▶ Problem details
Transcribe the entries below exactly from their first line through the line containing "- Start zetaclientd", and let no picture into the copy.

(Rendered images with source text)

· · ·

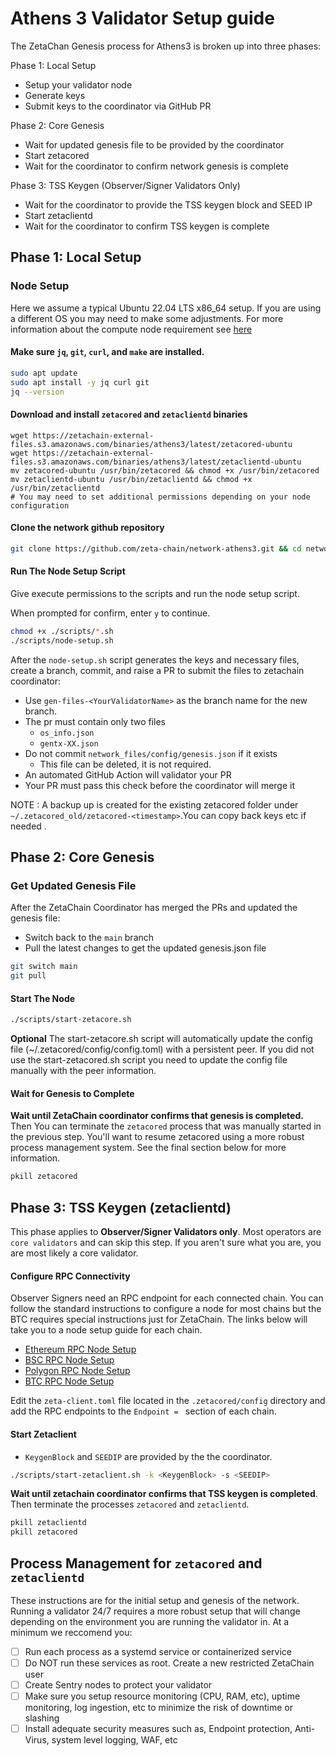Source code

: # Athens 3 Validator Setup guide

The ZetaChan Genesis process for Athens3 is broken up into three phases:

Phase 1: Local Setup

- Setup your validator node
- Generate keys
- Submit keys to the coordinator via GitHub PR

Phase 2: Core Genesis

- Wait for updated genesis file to be provided by the coordinator
- Start zetacored
- Wait for the coordinator to confirm network genesis is complete

Phase 3: TSS Keygen (Observer/Signer Validators Only)

- Wait for the coordinator to provide the TSS keygen block and SEED IP
- Start zetaclientd
- Wait for the coordinator to confirm TSS keygen is complete

## Phase 1: Local Setup

### Node Setup

Here we assume a typical Ubuntu 22.04 LTS x86_64 setup. If you are using a
different OS you may need to make some adjustments. For more information about
the compute node requirement see [here](node_requirements.md)

#### Make sure `jq`, `git`, `curl`, and `make` are installed.

```bash
sudo apt update
sudo apt install -y jq curl git
jq --version
```

#### Download and install `zetacored` and `zetaclientd` binaries

```
wget https://zetachain-external-files.s3.amazonaws.com/binaries/athens3/latest/zetacored-ubuntu
wget https://zetachain-external-files.s3.amazonaws.com/binaries/athens3/latest/zetaclientd-ubuntu
mv zetacored-ubuntu /usr/bin/zetacored && chmod +x /usr/bin/zetacored
mv zetaclientd-ubuntu /usr/bin/zetaclientd && chmod +x /usr/bin/zetaclientd
# You may need to set additional permissions depending on your node configuration
```

#### Clone the network github repository

```bash
git clone https://github.com/zeta-chain/network-athens3.git && cd network-athens3
```

#### Run The Node Setup Script

Give execute permissions to the scripts and run the node setup script.

When prompted for confirm, enter `y` to continue.

```bash
chmod +x ./scripts/*.sh
./scripts/node-setup.sh
```

After the `node-setup.sh` script generates the keys and necessary files, create
a branch, commit, and raise a PR to submit the files to zetachain coordinator:

- Use `gen-files-<YourValidatorName>` as the branch name for the new branch.
- The pr must contain only two files
  - `os_info.json`
  - `gentx-XX.json`
- Do not commit `network_files/config/genesis.json` if it exists
  - This file can be deleted, it is not required.
- An automated GitHub Action will validator your PR
- Your PR must pass this check before the coordinator will merge it

NOTE : A backup up is created for the existing zetacored folder under
`~/.zetacored_old/zetacored-<timestamp>`.You can copy back keys etc if needed .

## Phase 2: Core Genesis

### Get Updated Genesis File

After the ZetaChain Coordinator has merged the PRs and updated the genesis
file: 

- Switch back to the `main` branch 
- Pull the latest changes to get the updated genesis.json file

```bash
git switch main
git pull
```

#### Start The Node

```bash
./scripts/start-zetacore.sh
```

**Optional** The start-zetacore.sh script will automatically update the config file
(~/.zetacored/config/config.toml) with a persistent peer. If you did not use
the start-zetacored.sh script you need to update the config file manually with
the peer information.

#### Wait for Genesis to Complete

**Wait until ZetaChain coordinator confirms that genesis is completed.** Then
You can terminate the `zetacored` process that was manually started in the
previous step. You'll want to resume zetacored using a more robust process
management system. See the final section below for more information.

```bash
pkill zetacored
```

## Phase 3: TSS Keygen (zetaclientd)

This phase applies to **Observer/Signer Validators only**. Most operators are `core
validators` and can skip this step. If you aren't sure what you are, you are
most likely a core validator.

#### Configure RPC Connectivity

Observer Signers need an RPC endpoint for each connected chain. You can follow the
standard instructions to configure a node for most chains but the BTC requires
special instructions just for ZetaChain. The links below will take you to a node setup guide for
each chain.

- [Ethereum RPC Node Setup](https://ethereum.org/en/developers/docs/nodes-and-clients/run-a-node/)
- [BSC RPC Node Setup](https://docs.bnbchain.org/docs/validator/fullnode/)
- [Polygon RPC Node Setup](https://wiki.polygon.technology/docs/category/run-a-full-node)
- [BTC RPC Node Setup](btc-rpc.md)

Edit the `zeta-client.toml` file located in the `.zetacored/config` directory
and add the RPC endpoints to the `Endpoint = ` section of each chain.

#### Start Zetaclient

- `KeygenBlock` and `SEEDIP` are provided by the the coordinator.

```bash
./scripts/start-zetaclient.sh -k <KeygenBlock> -s <SEEDIP>
```

**Wait until zetachain coordinator confirms that TSS keygen is completed**.
Then terminate the processes `zetacored` and `zetaclientd`.

```bash
pkill zetaclientd
pkill zetacored
```

## Process Management for `zetacored` and `zetaclientd`

These instructions are for the initial setup and genesis of the network. Running
a validator 24/7 requires a more robust setup that will change depending on the
environment you are running the validator in. At a minimum we reccomend you:

- [ ] Run each process as a systemd service or containerized service
- [ ] Do NOT run these services as root. Create a new restricted ZetaChain user
- [ ] Create Sentry nodes to protect your validator
- [ ] Make sure you setup resource monitoring (CPU, RAM, etc), uptime
      monitoring, log ingestion, etc to minimize the risk of downtime or slashing
- [ ] Install adequate security measures such as, Endpoint protection, Anti-Virus,
      system level logging, WAF, etc
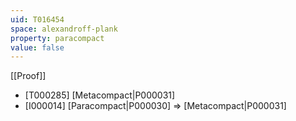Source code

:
 ```yaml
---
uid: T016454
space: alexandroff-plank
property: paracompact
value: false
---
```

[[Proof]]

* [T000285] [Metacompact|P000031]
* [I000014] [Paracompact|P000030] => [Metacompact|P000031]

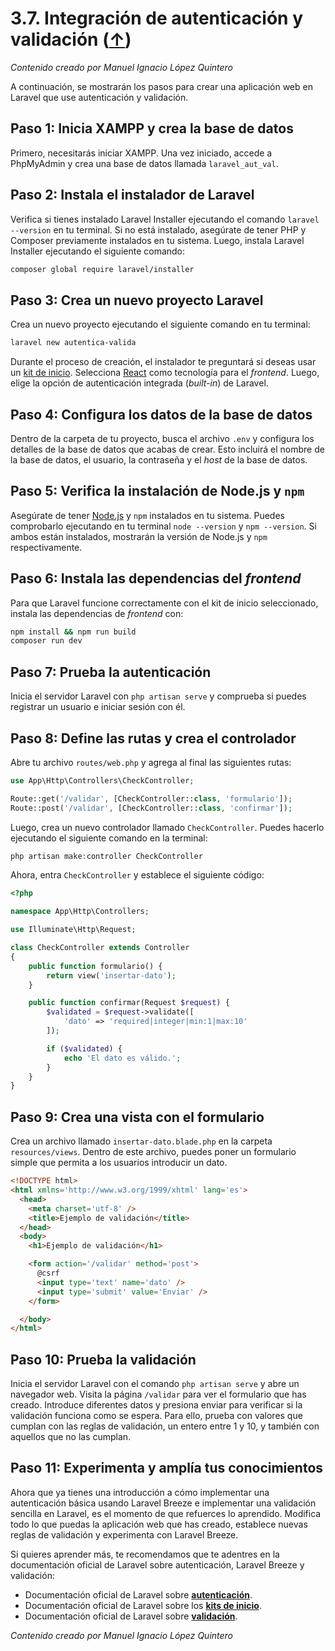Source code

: # 3.7. Integración de autenticación y validación ([↑](README.md))

_Contenido creado por Manuel Ignacio López Quintero_

A continuación, se mostrarán los pasos para crear una aplicación web en Laravel que use autenticación y validación.

## Paso 1: Inicia XAMPP y crea la base de datos

Primero, necesitarás iniciar XAMPP. Una vez iniciado, accede a PhpMyAdmin y crea una base de datos llamada `laravel_aut_val`.

## Paso 2: Instala el instalador de Laravel

Verifica si tienes instalado Laravel Installer ejecutando el comando `laravel --version` en tu terminal. Si no está instalado, asegúrate de tener PHP y Composer previamente instalados en tu sistema. Luego, instala Laravel Installer ejecutando el siguiente comando:

```bash
composer global require laravel/installer
```

## Paso 3: Crea un nuevo proyecto Laravel

Crea un nuevo proyecto ejecutando el siguiente comando en tu terminal:

```bash
laravel new autentica-valida
```

Durante el proceso de creación, el instalador te preguntará si deseas usar un [kit de inicio](https://laravel.com/docs/starter-kits). Selecciona [React](https://react.dev) como tecnología para el _frontend_. Luego, elige la opción de autenticación integrada (_built-in_) de Laravel.

## Paso 4: Configura los datos de la base de datos

Dentro de la carpeta de tu proyecto, busca el archivo `.env` y configura los detalles de la base de datos que acabas de crear. Esto incluirá el nombre de la base de datos, el usuario, la contraseña y el _host_ de la base de datos.

## Paso 5: Verifica la instalación de Node.js y `npm`

Asegúrate de tener [Node.js](https://nodejs.org) y `npm` instalados en tu sistema. Puedes comprobarlo ejecutando en tu terminal `node --version` y `npm --version`. Si ambos están instalados, mostrarán la versión de Node.js y `npm` respectivamente.

## Paso 6: Instala las dependencias del _frontend_

Para que Laravel funcione correctamente con el kit de inicio seleccionado, instala las dependencias de _frontend_ con:

```bash
npm install && npm run build
composer run dev
```

## Paso 7: Prueba la autenticación

Inicia el servidor Laravel con `php artisan serve` y comprueba si puedes registrar un usuario e iniciar sesión con él.

## Paso 8: Define las rutas y crea el controlador

Abre tu archivo `routes/web.php` y agrega al final las siguientes rutas:

```php
use App\Http\Controllers\CheckController;

Route::get('/validar', [CheckController::class, 'formulario']);
Route::post('/validar', [CheckController::class, 'confirmar']);
```

Luego, crea un nuevo controlador llamado `CheckController`. Puedes hacerlo ejecutando el siguiente comando en la terminal:

```php
php artisan make:controller CheckController
```

Ahora, entra `CheckController` y establece el siguiente código:

```php
<?php

namespace App\Http\Controllers;

use Illuminate\Http\Request;

class CheckController extends Controller
{
    public function formulario() {
        return view('insertar-dato');
    }

    public function confirmar(Request $request) {
        $validated = $request->validate([
            'dato' => 'required|integer|min:1|max:10'
        ]);

        if ($validated) {
            echo 'El dato es válido.';
        }
    }
}
```

## Paso 9: Crea una vista con el formulario

Crea un archivo llamado `insertar-dato.blade.php` en la carpeta `resources/views`. Dentro de este archivo, puedes poner un formulario simple que permita a los usuarios introducir un dato.

```html
<!DOCTYPE html>
<html xmlns='http://www.w3.org/1999/xhtml' lang='es'>
  <head>
    <meta charset='utf-8' />
    <title>Ejemplo de validación</title>
  </head>
  <body>
    <h1>Ejemplo de validación</h1>

    <form action='/validar' method='post'>
      @csrf
      <input type='text' name='dato' />
      <input type='submit' value='Enviar' />
    </form>

  </body>
</html>
```

## Paso 10: Prueba la validación

Inicia el servidor Laravel con el comando `php artisan serve` y abre un navegador web. Visita la página `/validar` para ver el formulario que has creado. Introduce diferentes datos y presiona enviar para verificar si la validación funciona como se espera. Para ello, prueba con valores que cumplan con las reglas de validación, un entero entre 1 y 10, y también con aquellos que no las cumplan.

## Paso 11: Experimenta y amplía tus conocimientos

Ahora que ya tienes una introducción a cómo implementar una autenticación básica usando Laravel Breeze e implementar una validación sencilla en Laravel, es el momento de que refuerces lo aprendido. Modifica todo lo que puedas la aplicación web que has creado, establece nuevas reglas de validación y experimenta con Laravel Breeze.

Si quieres aprender más, te recomendamos que te adentres en la documentación oficial de Laravel sobre autenticación, Laravel Breeze y validación:

- Documentación oficial de Laravel sobre **[autenticación](https://laravel.com/docs/authentication)**.
- Documentación oficial de Laravel sobre los **[kits de inicio](https://laravel.com/docs/starter-kits)**.
- Documentación oficial de Laravel sobre **[validación](https://laravel.com/docs/validation)**.

_Contenido creado por Manuel Ignacio López Quintero_
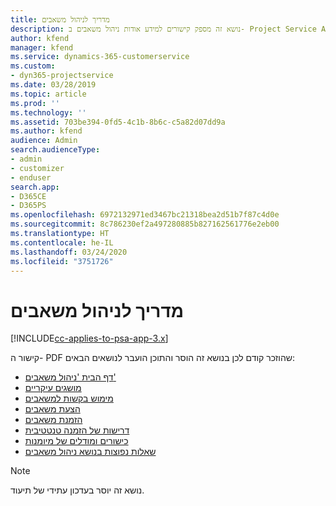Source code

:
 ```yaml
---
title: מדריך לניהול משאבים
description: נושא זה מספק קישורים למידע אודות ניהול משאבים ב- Project Service Automation
author: kfend
manager: kfend
ms.service: dynamics-365-customerservice
ms.custom:
- dyn365-projectservice
ms.date: 03/28/2019
ms.topic: article
ms.prod: ''
ms.technology: ''
ms.assetid: 703be394-0fd5-4c1b-8b6c-c5a82d07dd9a
ms.author: kfend
audience: Admin
search.audienceType:
- admin
- customizer
- enduser
search.app:
- D365CE
- D365PS
ms.openlocfilehash: 6972132971ed3467bc21318bea2d51b7f87c4d0e
ms.sourcegitcommit: 8c786230ef2a497280885b827162561776e2eb00
ms.translationtype: HT
ms.contentlocale: he-IL
ms.lasthandoff: 03/24/2020
ms.locfileid: "3751726"
---
```

# <a name="resource-management-guide"></a>מדריך לניהול משאבים

[!INCLUDE[cc-applies-to-psa-app-3.x](../../includes/cc-applies-to-psa-app-3x.md)]

קישור ה- PDF שהוזכר קודם לכן בנושא זה הוסר והתוכן הועבר לנושאים הבאים:

- [דף הבית 'ניהול משאבים'](../resource-management-home-page.md)
- [מושגים עיקריים](../reports-key-concepts.md)
- [מימוש בקשות למשאבים](../resource-management-fulfill-requests.md)
- [הצעת משאבים](../resource-management-propose-resources.md)
- [הזמנת משאבים](../resource-management-book-resources-scheduleboard.md)
- [דרישות של הזמנה טנטטיבית](../resource-management-softbook-requirements.md)
- [כישורים ומודלים של מיומנות](../resource-management-skills-proficiency.md)
- [שאלות נפוצות בנושא ניהול משאבים](../resource-management-faq.md)

> [!NOTE]
> נושא זה יוסר בעדכון עתידי של תיעוד. 
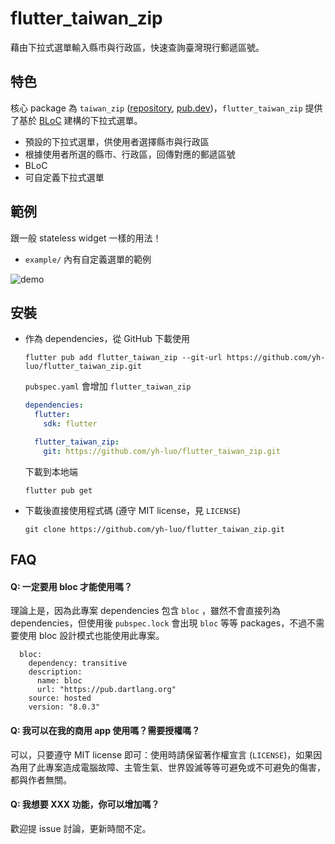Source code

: # flutter_taiwan_zip

藉由下拉式選單輸入縣市與行政區，快速查詢臺灣現行郵遞區號。

## 特色

核心 package 為 `taiwan_zip` ([repository](https://github.com/yh-luo/taiwan_zip), [pub.dev](https://pub.dev/packages/taiwan_zip))，`flutter_taiwan_zip` 提供了基於 [BLoC](https://bloclibrary.dev/#/) 建構的下拉式選單。

* 預設的下拉式選單，供使用者選擇縣市與行政區
* 根據使用者所選的縣市、行政區，回傳對應的郵遞區號
* BLoC
* 可自定義下拉式選單

## 範例

跟一般 stateless widget 一樣的用法！
* `example/` 內有自定義選單的範例

![demo](resources/demo.gif)

## 安裝

* 作為 dependencies，從 GitHub 下載使用

  ```
  flutter pub add flutter_taiwan_zip --git-url https://github.com/yh-luo/flutter_taiwan_zip.git
  ```
  
  `pubspec.yaml` 會增加 `flutter_taiwan_zip`

  ```yaml
  dependencies:
    flutter:
      sdk: flutter
  
    flutter_taiwan_zip: 
      git: https://github.com/yh-luo/flutter_taiwan_zip.git
  ```

  下載到本地端

  ```
  flutter pub get
  ```

* 下載後直接使用程式碼 (遵守 MIT license，見 `LICENSE`)
  ```
  git clone https://github.com/yh-luo/flutter_taiwan_zip.git
  ```

## FAQ

#### Q: 一定要用 bloc 才能使用嗎？

理論上是，因為此專案 dependencies 包含 `bloc` ，雖然不會直接列為 dependencies，但使用後 `pubspec.lock` 會出現 `bloc` 等等 packages，不過不需要使用 bloc 設計模式也能使用此專案。

```
  bloc:
    dependency: transitive
    description:
      name: bloc
      url: "https://pub.dartlang.org"
    source: hosted
    version: "8.0.3"
```

#### Q: 我可以在我的商用 app 使用嗎？需要授權嗎？

可以，只要遵守 MIT license 即可：使用時請保留著作權宣言 (`LICENSE`)，如果因為用了此專案造成電腦故障、主管生氣、世界毀滅等等可避免或不可避免的傷害，都與作者無關。

#### Q: 我想要 XXX 功能，你可以增加嗎？

歡迎提 issue 討論，更新時間不定。
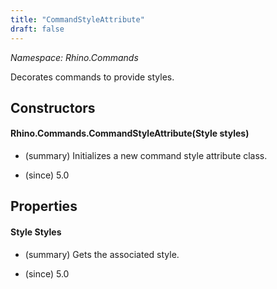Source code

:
 ```yaml
---
title: "CommandStyleAttribute"
draft: false
---
```


*Namespace: Rhino.Commands*

   Decorates commands to provide styles.
   
## Constructors
#### Rhino.Commands.CommandStyleAttribute(Style styles)
- (summary) 
     Initializes a new command style attribute class.
     
- (since) 5.0
## Properties
#### Style Styles
- (summary) 
     Gets the associated style.
     
- (since) 5.0
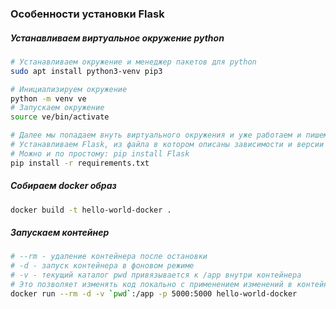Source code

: ### Особенности установки Flask

##### Устанавливаем виртуальное окружение python
```bash
# Устанавливаем окружение и менеджер пакетов для python
sudo apt install python3-venv pip3

# Инициализируем окружение
python -m venv ve
# Запускаем окружение
source ve/bin/activate

# Далее мы попадаем внуть виртуального окружения и уже работаем и пишем команды в нем
# Устанавливаем Flask, из файла в котором описаны зависимости и версии
# Можно и по простому: pip install Flask
pip install -r requirements.txt
```

##### Собираем docker образ
```bash
docker build -t hello-world-docker .
```

##### Запускаем контейнер
```bash
# --rm - удаление контейнера после остановки
# -d - запуск контейнера в фоновом режиме
# -v - текущий каталог pwd привязывается к /app внутри контейнера
# Это позволяет изменять код локально с применением изменений в контейнере
docker run --rm -d -v `pwd`:/app -p 5000:5000 hello-world-docker
```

· · ·

▶ Reply
Source code

: # Athens 3 Validator Setup guide

The ZetaChan Genesis process for Athens3 is broken up into three phases:

Phase 1: Local Setup

- Setup your validator node
- Generate keys
- Submit keys to the coordinator via GitHub PR

Phase 2: Core Genesis

- Wait for updated genesis file to be provided by the coordinator
- Start zetacored
- Wait for the coordinator to confirm network genesis is complete

Phase 3: TSS Keygen (Observer/Signer Validators Only)

- Wait for the coordinator to provide the TSS keygen block and SEED IP
- Start zetaclientd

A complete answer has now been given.